Abstract

High maternal weight is associated with detrimental outcomes in offspring, including increased susceptibility to neurological disorders such as anxiety, depression and communicative disorders. Despite widespread acknowledgement of sex biases in the development of these disorders, few studies have investigated potential sex-biased mechanisms underlying disorder susceptibility. Here, we show that a maternal high-fat diet causes endotoxin accumulation in fetal tissue, and subsequent perinatal inflammation contributes to sex-specific behavioural outcomes in offspring.
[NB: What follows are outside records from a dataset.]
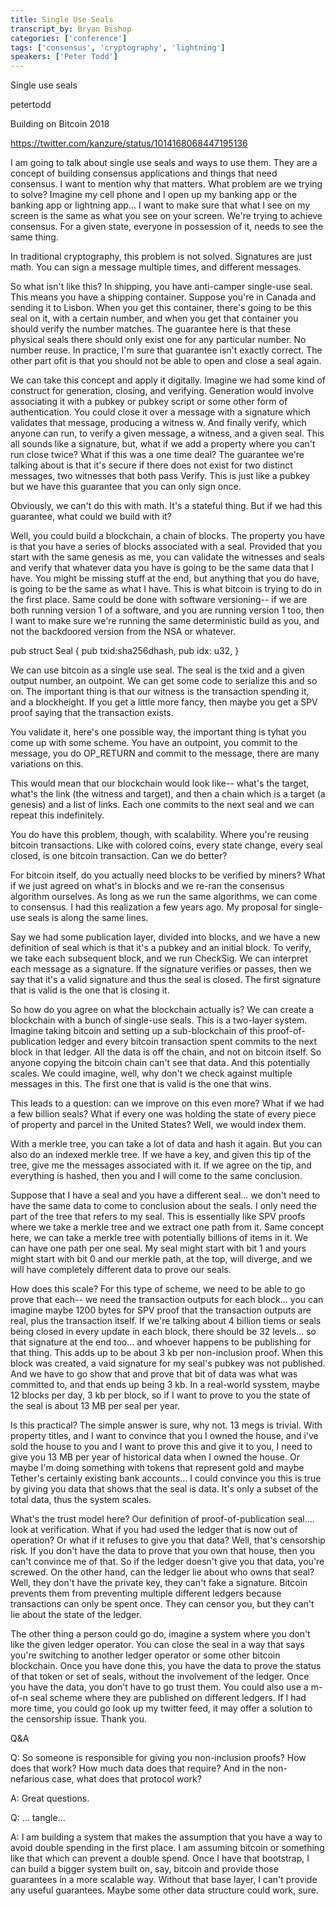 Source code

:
 ```yaml
---
title: Single Use Seals
transcript_by: Bryan Bishop
categories: ['conference']
tags: ['consensus', 'cryptography', 'lightning']
speakers: ['Peter Todd']
---
```


Single use seals

petertodd

Building on Bitcoin 2018

<https://twitter.com/kanzure/status/1014168068447195136>

I am going to talk about single use seals and ways to use them. They are a concept of building consensus applications and things that need consensus. I want to mention why that matters. What problem are we trying to solve? Imagine my cell phone and I open up my banking app or the banking app or lightning app... I want to make sure that what I see on my screen is the same as what you see on your screen. We're trying to achieve consensus. For a given state, everyone in possession of it, needs to see the same thing.

In traditional cryptography, this problem is not solved. Signatures are just math. You can sign a message multiple times, and different messages.

So what isn't like this? In shipping, you have anti-camper single-use seal. This means you have a shipping container. Suppose you're in Canada and sending it to Lisbon. When you get this container, there's going to be this seal on it, with a certain number, and when you get that container you should verify the number matches. The guarantee here is that these physical seals there should only exist one for any particular number. No number reuse. In practice, I'm sure that guarantee isn't exactly correct. The other part ofit is that you should not be able to open and close a seal again.

We can take this concept and apply it digitally. Imagine we had some kind of construct for generation, closing, and verifying. Generation would involve associating it with a pubkey or pubkey script or some other form of authentication. You could close it over a message with a signature which validates that message, producing a witness w. And finally verify, which anyone can run, to verify a given message, a witness, and a given seal. This all sounds like a signature, but, what if we add a property where you can't run close twice? What if this was a one time deal? The guarantee we're talking about is that it's secure if there does not exist for two distinct messages, two witnesses that both pass Verify. This is just like a pubkey but we have this guarantee that you can only sign once.

Obviously, we can't do this with math. It's a stateful thing. But if we had this guarantee, what could we build with it?

Well, you could build a blockchain, a chain of blocks. The property you have is that you have a series of blocks associated with a seal. Provided that you start with the same genesis as me, you can validate the witnesses and seals and verify that whatever data you have is going to be the same data that I have. You might be missing stuff at the end, but anything that you do have, is going to be the same as what I have. This is what bitcoin is trying to do in the first place. Same could be done with software versioning-- if we are both running version 1 of a software, and you are running version 1 too, then I want to make sure we're running the same deterministic build as you, and not the backdoored version from the NSA or whatever.

pub struct Seal {
pub txid:sha256dhash,
pub idx: u32,
}

We can use bitcoin as a single use seal. The seal is the txid and a given output number, an outpoint. We can get some code to serialize this and so on. The important thing is that our witness is the transaction spending it, and a blockheight. If you get a little more fancy, then maybe you get a SPV proof saying that the transaction exists.

You validate it, here's one possible way, the important thing is tyhat you come up with some scheme. You have an outpoint, you commit to the message, you do OP_RETURN and commit to the message, there are many variations on this.

This would mean that our blockchain would look like-- what's the target, what's the link (the witness and target), and then a chain which is a target (a genesis) and a list of links. Each one commits to the next seal and we can repeat this indefinitely.

You do have this problem, though, with scalability. Where you're reusing bitcoin transactions. Like with colored coins, every state change, every seal closed, is one bitcoin transaction. Can we do better?

For bitcoin itself, do you actually need blocks to be verified by miners? What if we just agreed on what's in blocks and we re-ran the consensus algorithm ourselves. As long as we run the same algorithms, we can come to consensus. I had this realization a few years ago. My proposal for single-use seals is along the same lines.

Say we had some publication layer, divided into blocks, and we have a new definition of seal which is that it's a pubkey and an initial block. To verify, we take each subsequent block, and we run CheckSig. We can interpret each message as a signature. If the signature verifies or passes, then we say that it's a valid signature and thus the seal is closed. The first signature that is valid is the one that is closing it.

So how do you agree on what the blockchain actually is? We can create a blockchain with a bunch of single-use seals. This is a two-layer system. Imagine taking bitcoin and setting up a sub-blockchain of this proof-of-publication ledger and every bitcoin transaction spent commits to the next block in that ledger. All the data is off the chain, and not on bitcoin itself. So anyone copying the bitcoin chain can't see that data. And this potentially scales. We could imagine, well, why don't we check against multiple messages in this. The first one that is valid is the one that wins.

This leads to a question: can we improve on this even more? What if we had a few billion seals? What if every one was holding the state of every piece of property and parcel in the United States? Well, we would index them.

With a merkle tree, you can take a lot of data and hash it again. But you can also do an indexed merkle tree. If we have a key, and given this tip of the tree, give me the messages associated with it. If we agree on the tip, and everything is hashed, then you and I will come to the same conclusion.

Suppose that I have a seal and you have a different seal... we don't need to have the same data to come to conclusion about the seals. I only need the part of the tree that refers to my seal. This is essentially like SPV proofs where we take a merkle tree and we extract one path from it. Same concept here, we can take a merkle tree with potentially billions of items in it. We can have one path per one seal. My seal might start with bit 1 and yours might start with bit 0 and our merkle path, at the top, will diverge, and we will have completely different data to prove our seals.

How does this scale? For this type of scheme, we need to be able to go prove that each-- we need the transaction outputs for each block... you can imagine maybe 1200 bytes for SPV proof that the transaction outputs are real, plus the transaction itself. If we're talking about 4 billion tiems or seals being closed in every update in each block, there should be 32 levels... so that signature at the end too... and whoever happens to be publishing for that thing. This adds up to be about 3 kb per non-inclusion proof. When this block was created, a vaid signature for my seal's pubkey was not published. And we have to go show that and prove that bit of data was what was committed to, and that ends up being 3 kb. In a real-world sysstem, maybe 12 blocks per day, 3 kb per block, so if I want to prove to you the state of the seal is about 13 MB per seal per year.

Is this practical? The simple answer is sure, why not. 13 megs is trivial. With property titles, and I want to convince that you I owned the house, and i've sold the house to you and I want to prove this and give it to you, I need to give you 13 MB per year of historical data when I owned the house. Or maybe I'm doing something with tokens that represent gold and maybe Tether's certainly existing bank accounts... I could convince you this is true by giving you data that shows that the seal is data. It's only a subset of the total data, thus the system scales.

What's the trust model here? Our definition of proof-of-publication seal.... look at verification. What if you had used the ledger that is now out of operation? Or what if it refuses to give you that data? Well, that's censorship risk. If you don't have the data to prove that you own that house, then you can't convince me of that. So if the ledger doesn't give you that data, you're screwed. On the other hand, can the ledger lie about who owns that seal? Well, they don't have the private key, they can't fake a signature. Bitcoin prevents them from preventing multiple different ledgers because transactions can only be spent once. They can censor you, but they can't lie about the state of the ledger.

The other thing a person could go do, imagine a system where you don't like the given ledger operator. You can close the seal in a way that says you're switching to another ledger operator or some other bitcoin blockchain. Once you have done this, you have the data to prove the status of that token or set of seals, without the involvement of the ledger. Once you have the data, you don't have to go trust them. You could also use a m-of-n seal scheme where they are published on different ledgers. If I had more time, you could go look up my twitter feed, it may offer a solution to the censorship issue. Thank you.

Q&A

Q: So someone is responsible for giving you non-inclusion proofs? How does that work? How much data does that require? And in the non-nefarious case, what does that protocol work?

A: Great questions.

Q: ... tangle...

A: I am building a system that makes the assumption that you have a way to avoid double spending in the first place. I am assuming bitcoin or something like that which can prevent a double spend. Once I have that bootstrap, I can build a bigger system built on, say, bitcoin and provide those guarantees in a more scalable way. Without that base layer, I can't provide any useful guarantees. Maybe some other data structure could work, sure.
In male offspring exposed to a maternal high-fat diet, increased macrophage Toll-like receptor 4 signalling results in excess microglial phagocytosis of serotonin (5-HT) neurons in the developing dorsal raphe nucleus, decreasing 5-HT bioavailability in the fetal and adult brains. Bulk sequencing from a large cohort of matched first-trimester human samples reveals sex-specific transcriptome-wide changes in placental and brain tissue in response to maternal triglyceride accumulation (a proxy for dietary fat content). Further, fetal brain 5-HT levels decrease as placental triglycerides increase in male mice and male human samples. These findings uncover a microglia-dependent mechanism through which maternal diet can impact offspring susceptibility for neuropsychiatric disorder development in a sex-specific manner.